While teaching the sum of a (finite) geometric series in precalculus they
other day, I also taught the students how to find the future value of an
account in which P dollars is paid every month paying i interest per month.
It's the same problem and if we just let a=1 (a is the first term) and
P=1, we get these two equivalent formulas:

1 + r + r^2 + ..... + r^(n-1) = (r^n - 1)/(r - 1)

and

1 +(1+i) + (1+i)^2 + ... + (1+i)^n-1) = ((1+i)^n - 1)/i

(The latter formula assumes payments are made at the end of the month.)

In both cases you can look at the expression on the right hand side as an
average rate of change of the function f(x)=x^n either from 1 to r or from
1 to 1+i. Taking limits as r->1 or as i->0 we can use these to find the
derivative of x^n and discover that it is nx^(n-1) without having to use
the binomial thoerem.
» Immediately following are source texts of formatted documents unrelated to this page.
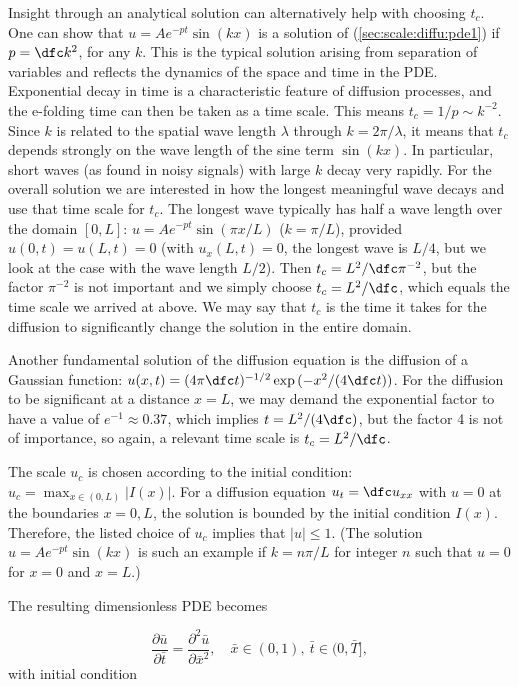\documentclass[graybox,envcountchap,sectrefs,final]{svmonodo}
\begin{document}
Insight through an analytical solution can alternatively
help with choosing $t_c$.
One can show that $u=Ae^{-pt}\sin (kx)$ is a solution of
(\ref{sec:scale:diffu:pde1}) if $p=\dfc k^2$, for any $k$.
This is the typical solution arising from separation of variables
and reflects the dynamics of the space and time in the PDE.
Exponential decay in
time is a characteristic feature of diffusion processes, and
the e-folding time can then be taken as a time scale. This means
$t_c = 1/p \sim k^{-2}$. Since $k$ is related to the spatial
wave length $\lambda$
through $k=2\pi/\lambda$, it means that $t_c$ depends strongly on the wave
length of the sine term $\sin(kx)$.
In particular, short waves (as found in noisy signals) with
large $k$ decay very rapidly.
For the overall solution we are interested in how the longest meaningful
wave decays and use that time scale for $t_c$. The longest wave
typically has half a wave length over the domain $[0,L]$:
$u = Ae^{-pt}\sin(\pi x/L)$ ($k=\pi/L$), provided $u(0,t)=u(L,t)=0$
(with $u_x(L,t)=0$, the longest wave is $L/4$, but we look at the
case with the wave length $L/2$). Then $t_c=L^2/\dfc \pi^{-2}$,
but the factor $\pi^{-2}$ is not important and we simply choose
$t_c=L^2/\dfc$, which equals the time scale we arrived at above.
We may say that $t_c$ is the time it takes for the diffusion to
significantly change the solution in the entire domain.

Another fundamental solution of the diffusion equation is the
diffusion of a Gaussian function: $u(x,t)=(4\pi\dfc
t)^{-1/2}\exp{(-x^2/(4\dfc t))}$. For the diffusion to be significant
at a distance $x=L$, we may demand the exponential factor to have a
value of $e^{-1}\approx 0.37$, which implies $t=L^2/(4\dfc)$, but the
factor 4 is not of importance, so again, a relevant time scale is
$t_c=L^2/\dfc$.

The scale $u_c$ is chosen according to the initial condition:
$u_c=\max_{x\in(0,L)}|I(x)|$. For a diffusion equation $u_t=\dfc u_{xx}$
with $u=0$ at the boundaries $x=0,L$, the solution is bounded by
the initial condition $I(x)$. Therefore, the listed choice of $u_c$
implies that
$|u|\leq 1$. (The solution $u=Ae^{-pt}\sin (kx)$ is such an example
if $k=n\pi/L$ for integer $n$ such that $u=0$ for $x=0$ and $x=L$.)

The resulting dimensionless PDE becomes

\begin{equation}
\frac{\partial \bar u}{\partial \bar t} =
\frac{\partial^2 \bar u}{\partial \bar x^2}, \quad  \bar x\in (0,1),\ \bar t\in (0,\bar T],
\label{sec:scale:diffu:pde1:d}
\end{equation}
with initial condition
\end{document}
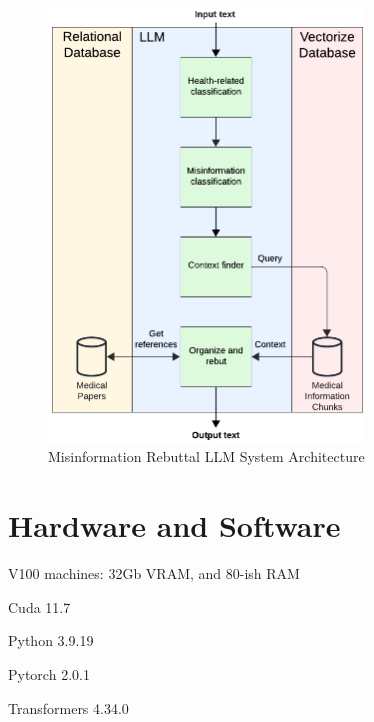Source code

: \begin{figure}[H]
	\begin{center}
		\includegraphics[width=0.75\textwidth]{images/LLM_Pipeline} %
	\end{center}
	\caption{Misinformation Rebuttal LLM System Architecture} %
	\label{fig:llm}
\end{figure}

\section{Hardware and Software}
\list{-}
    \item V100 machines: 32Gb VRAM, and 80-ish RAM
    \item Cuda 11.7
    \item Python 3.9.19
    \item Pytorch 2.0.1
    \item Transformers 4.34.0

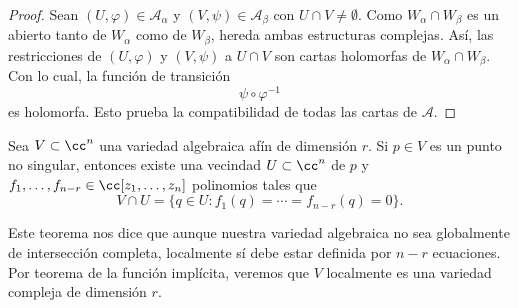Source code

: \begin{proof}
	Sean $(U,\varphi)\in \mathcal{A}_\alpha$ y $(V,\psi)\in \mathcal{A}_\beta$ con $U\cap V\neq \emptyset$. Como $W_\alpha\cap W_\beta$ es un abierto tanto de $W_\alpha$ como de $W_\beta$, hereda ambas estructuras complejas. Así, las restricciones de $(U,\varphi)$ y $(V,\psi)$ a $U\cap V$ son cartas holomorfas de $W_\alpha\cap W_\beta$. Con lo cual, la función de transición
	\begin{equation*}
		\psi\circ\varphi^{-1}
	\end{equation*} 
	es holomorfa. Esto prueba la compatibilidad de todas las cartas de $\mathcal{A}$.
    \end{proof}
    
   	\begin{theorem}\parencite[Teo. 3.37]{carlosga}\label{teocarlos}
   		Sea $V\subset\cc^n$ una variedad algebraica afín de dimensión $r$. Si $p\in V$ es un punto no singular, entonces existe una vecindad $U\subset \cc^n$ de $p$ y $f_1,\dots,f_{n-r}\in\cc[z_1,\dots,z_n]$ polinomios tales que 
   		\begin{equation*}
   			V\cap U=\{q\in U:f_1(q)=\cdots=f_{n-r}(q)=0\}.
   		\end{equation*}
   	\end{theorem}
   	
   	Este teorema nos dice que aunque nuestra variedad algebraica no sea globalmente de intersección completa, localmente sí debe estar definida por $n-r$ ecuaciones. Por teorema de la función implícita, veremos que $V$ localmente es una variedad compleja de dimensión $r$.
I'm not saying the binomial theorem is not
important, but it seems that more students have seen the sum of a geometric
series formulas than the binomial theorem. If they have seen neither, the
proof of the gemetric series sum is quicker.

The MVT says that

1 + r + r^2 + ..... + r^(n-1) = nc^(n-1) for some 1<=c<=r or

1 +(1+i) + (1+i)^2 + ... + (1+i)^n-1) = n(1+iav)^(n-1) or some
1<=iav<=i. (I am trying to suggest iav = "average i".

Now here is (are) my question(s): Does anyone have some insight into this?
I.E. can we make this formula seem plausible in the way the the product
rule is made plausible by looking at a rectangle whose sides are expanding
independently of each other? Has anyone derived the formula of x^n this
way in a calculus class? Have you had any success with it?

Doug

P.S. The above limits as r->1 or i->0 actually just shows that if f(x)=x^n
then f'(1) = n. To show the more general do this:

(x^n - a^n)/(x - a) = (a^n)(r^n - 1)/(a(r -1)) = a^(n-1)(r^n - 1)/(r - 1)
where r=x/a.

Doug Kuhlmann
Math Department Chair